Some reasons offered up include, Republican elites failed to effectively coalesce around an anti-Trump candidate. The news media essentially sponsored Trump’s campaign with an unprecedented amount of free exposure. And Republican voters didn’t penalize Trump for his obvious policy flip-flops.
Note that there’s nothing inherently wrong with being incorrect about campaigns, assuming predictions are made in good faith. And this Trump misfire isn’t going to, nor should it, stop pundits and prognosticators from trying to peer into the future.
But there is a problem if the media’s elite class doesn’t understand how one of America’s two major parties functions today. It’s problematic if the GOP’s gone through an ugly transformation, which produces a Trump nominee, and the political press is too timid or too detached to accurately document that radical makeover.

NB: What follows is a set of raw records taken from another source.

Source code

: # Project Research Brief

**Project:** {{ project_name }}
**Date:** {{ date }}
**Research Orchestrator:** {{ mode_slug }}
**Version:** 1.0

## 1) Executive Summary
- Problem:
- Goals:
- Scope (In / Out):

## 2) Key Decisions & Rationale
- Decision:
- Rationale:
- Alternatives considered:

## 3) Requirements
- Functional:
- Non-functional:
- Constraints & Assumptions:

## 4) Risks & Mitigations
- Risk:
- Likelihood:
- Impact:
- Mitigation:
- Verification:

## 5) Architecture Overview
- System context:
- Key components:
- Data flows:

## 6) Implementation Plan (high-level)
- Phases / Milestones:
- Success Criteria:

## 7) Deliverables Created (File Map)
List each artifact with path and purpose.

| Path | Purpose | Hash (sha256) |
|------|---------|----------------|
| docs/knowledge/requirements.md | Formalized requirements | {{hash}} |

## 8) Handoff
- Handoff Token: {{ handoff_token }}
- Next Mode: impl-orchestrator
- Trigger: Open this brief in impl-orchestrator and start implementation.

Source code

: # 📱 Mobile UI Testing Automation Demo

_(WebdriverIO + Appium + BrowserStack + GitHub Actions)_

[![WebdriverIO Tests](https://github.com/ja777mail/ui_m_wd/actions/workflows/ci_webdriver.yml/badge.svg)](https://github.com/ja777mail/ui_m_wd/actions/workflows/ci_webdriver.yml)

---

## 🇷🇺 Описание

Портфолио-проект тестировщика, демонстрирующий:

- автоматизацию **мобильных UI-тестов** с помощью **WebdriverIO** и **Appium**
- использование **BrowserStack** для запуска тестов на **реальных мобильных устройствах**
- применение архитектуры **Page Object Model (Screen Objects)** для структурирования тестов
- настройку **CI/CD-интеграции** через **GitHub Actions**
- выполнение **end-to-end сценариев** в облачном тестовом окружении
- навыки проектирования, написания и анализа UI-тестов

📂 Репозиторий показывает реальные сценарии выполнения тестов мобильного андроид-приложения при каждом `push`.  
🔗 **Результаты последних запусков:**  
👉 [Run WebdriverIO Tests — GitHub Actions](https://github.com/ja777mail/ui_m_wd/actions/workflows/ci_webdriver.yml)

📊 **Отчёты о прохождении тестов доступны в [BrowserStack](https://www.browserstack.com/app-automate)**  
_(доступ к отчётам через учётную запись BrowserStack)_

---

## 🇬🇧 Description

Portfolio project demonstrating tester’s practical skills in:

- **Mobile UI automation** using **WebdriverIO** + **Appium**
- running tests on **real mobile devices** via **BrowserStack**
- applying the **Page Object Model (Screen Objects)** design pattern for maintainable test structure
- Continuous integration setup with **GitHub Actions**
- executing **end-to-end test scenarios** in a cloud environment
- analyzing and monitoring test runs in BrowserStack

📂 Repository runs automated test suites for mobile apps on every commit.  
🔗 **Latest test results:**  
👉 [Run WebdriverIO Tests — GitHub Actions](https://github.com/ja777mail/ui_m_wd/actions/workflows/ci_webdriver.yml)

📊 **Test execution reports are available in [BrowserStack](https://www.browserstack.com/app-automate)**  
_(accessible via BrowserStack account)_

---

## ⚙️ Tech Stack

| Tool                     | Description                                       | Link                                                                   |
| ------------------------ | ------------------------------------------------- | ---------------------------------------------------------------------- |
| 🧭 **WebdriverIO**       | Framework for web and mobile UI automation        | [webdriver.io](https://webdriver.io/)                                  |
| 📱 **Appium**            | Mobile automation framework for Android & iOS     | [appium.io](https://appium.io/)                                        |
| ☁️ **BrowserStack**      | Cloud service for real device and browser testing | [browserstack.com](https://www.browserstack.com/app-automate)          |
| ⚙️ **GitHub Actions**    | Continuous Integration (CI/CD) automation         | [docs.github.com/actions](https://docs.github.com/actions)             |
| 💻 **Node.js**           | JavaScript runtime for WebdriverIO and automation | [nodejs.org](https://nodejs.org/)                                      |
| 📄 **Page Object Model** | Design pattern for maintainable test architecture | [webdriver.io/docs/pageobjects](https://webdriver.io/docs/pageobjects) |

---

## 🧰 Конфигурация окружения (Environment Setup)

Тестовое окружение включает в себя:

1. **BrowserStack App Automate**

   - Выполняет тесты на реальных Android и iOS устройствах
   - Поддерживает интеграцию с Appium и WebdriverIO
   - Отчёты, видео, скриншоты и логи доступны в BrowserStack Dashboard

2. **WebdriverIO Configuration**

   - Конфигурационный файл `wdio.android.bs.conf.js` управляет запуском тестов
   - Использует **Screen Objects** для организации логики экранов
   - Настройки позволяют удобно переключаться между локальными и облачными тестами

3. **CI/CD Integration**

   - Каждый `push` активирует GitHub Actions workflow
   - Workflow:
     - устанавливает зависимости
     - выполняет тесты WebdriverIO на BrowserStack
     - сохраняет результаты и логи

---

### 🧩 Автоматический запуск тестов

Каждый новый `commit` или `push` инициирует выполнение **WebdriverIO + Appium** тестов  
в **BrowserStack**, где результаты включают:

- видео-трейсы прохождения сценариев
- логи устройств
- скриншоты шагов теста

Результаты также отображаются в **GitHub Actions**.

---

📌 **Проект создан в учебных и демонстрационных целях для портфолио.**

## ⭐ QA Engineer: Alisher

And in the case of Trump that denial seems to have been widespread. For instance, much of the data pointed to a Trump win for a very long time. “Trump was a stronger candidate than anyone wanted to admit,” the Huffington Post recently noted. “He skyrocketed to the top of an incredibly crowded pack soon after announcing he was running.”
Resisting those hard facts, many journalists clung to the idea that Trump was simply too out-there to become the nominee; too extreme, reckless, and garish for a major party nominee.

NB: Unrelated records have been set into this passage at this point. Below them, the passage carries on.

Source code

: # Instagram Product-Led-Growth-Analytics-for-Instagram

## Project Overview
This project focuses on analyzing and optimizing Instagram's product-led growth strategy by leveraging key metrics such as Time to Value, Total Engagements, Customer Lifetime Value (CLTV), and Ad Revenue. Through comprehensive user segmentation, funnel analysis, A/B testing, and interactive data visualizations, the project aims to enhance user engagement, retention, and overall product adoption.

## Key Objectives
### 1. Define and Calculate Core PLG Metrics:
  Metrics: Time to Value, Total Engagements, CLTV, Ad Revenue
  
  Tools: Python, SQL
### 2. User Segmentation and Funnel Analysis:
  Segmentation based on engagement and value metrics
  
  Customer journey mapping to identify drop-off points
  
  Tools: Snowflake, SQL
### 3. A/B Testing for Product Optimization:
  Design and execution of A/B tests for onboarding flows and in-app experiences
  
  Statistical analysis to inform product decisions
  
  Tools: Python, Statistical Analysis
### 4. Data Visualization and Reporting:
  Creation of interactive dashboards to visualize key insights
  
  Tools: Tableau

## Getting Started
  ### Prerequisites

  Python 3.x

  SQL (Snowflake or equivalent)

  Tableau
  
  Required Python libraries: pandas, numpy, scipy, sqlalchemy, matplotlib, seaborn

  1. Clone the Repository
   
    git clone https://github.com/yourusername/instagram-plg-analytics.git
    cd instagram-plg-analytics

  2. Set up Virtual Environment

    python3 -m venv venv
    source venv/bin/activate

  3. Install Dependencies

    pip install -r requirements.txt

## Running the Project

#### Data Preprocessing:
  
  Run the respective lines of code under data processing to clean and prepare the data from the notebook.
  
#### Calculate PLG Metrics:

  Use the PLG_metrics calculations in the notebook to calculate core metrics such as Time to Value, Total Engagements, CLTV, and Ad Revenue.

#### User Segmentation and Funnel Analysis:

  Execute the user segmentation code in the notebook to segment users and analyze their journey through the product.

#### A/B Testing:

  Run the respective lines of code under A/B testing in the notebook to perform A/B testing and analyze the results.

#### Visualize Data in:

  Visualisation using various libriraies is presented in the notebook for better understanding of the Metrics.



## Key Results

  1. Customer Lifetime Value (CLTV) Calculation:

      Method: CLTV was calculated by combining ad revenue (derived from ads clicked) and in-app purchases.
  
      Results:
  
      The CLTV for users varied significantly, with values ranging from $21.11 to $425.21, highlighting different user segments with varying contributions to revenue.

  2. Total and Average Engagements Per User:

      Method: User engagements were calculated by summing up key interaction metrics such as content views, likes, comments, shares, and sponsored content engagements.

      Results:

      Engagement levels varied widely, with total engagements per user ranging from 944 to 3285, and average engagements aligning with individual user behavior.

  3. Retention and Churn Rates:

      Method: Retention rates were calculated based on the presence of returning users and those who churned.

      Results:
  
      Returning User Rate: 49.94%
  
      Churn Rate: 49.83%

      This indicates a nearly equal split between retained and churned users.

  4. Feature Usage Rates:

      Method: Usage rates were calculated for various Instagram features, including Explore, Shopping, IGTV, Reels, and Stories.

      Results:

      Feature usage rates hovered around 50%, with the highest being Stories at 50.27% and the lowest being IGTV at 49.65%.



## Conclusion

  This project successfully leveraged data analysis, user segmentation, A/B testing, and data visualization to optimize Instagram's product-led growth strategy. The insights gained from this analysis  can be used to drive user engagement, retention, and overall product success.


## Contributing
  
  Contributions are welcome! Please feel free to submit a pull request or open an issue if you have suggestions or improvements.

And that’s still the problem today. Lots of media analysts continue to ignore a central reason for why they missed the Trump surge, and they’re still not acknowledging what’s driving his success: The truly radical nature of today’s Republican Party and its right-wing voter base.
Y’know, the conservative movement that cheered Glenn Beck when he called the president of the United States a "racist"; that supported right-wing claims that president Obama was a tyrant who needs to be impeached. (And that he was foreign-born.) The movement that revolves around Rush Limbaugh, who claimed that if Obama weren't black he'd be working as a tour guide in Hawaii, not sitting in the Oval Office, and who insisted Obama ran for office because he resents white America and wants to score some payback.
And it’s a Republican Party that has essentially shut down the U.S. Congress, rather than legislate with Obama. It’s a party today that refuses to hold hearings for the president’s highly qualified Supreme Court nominee.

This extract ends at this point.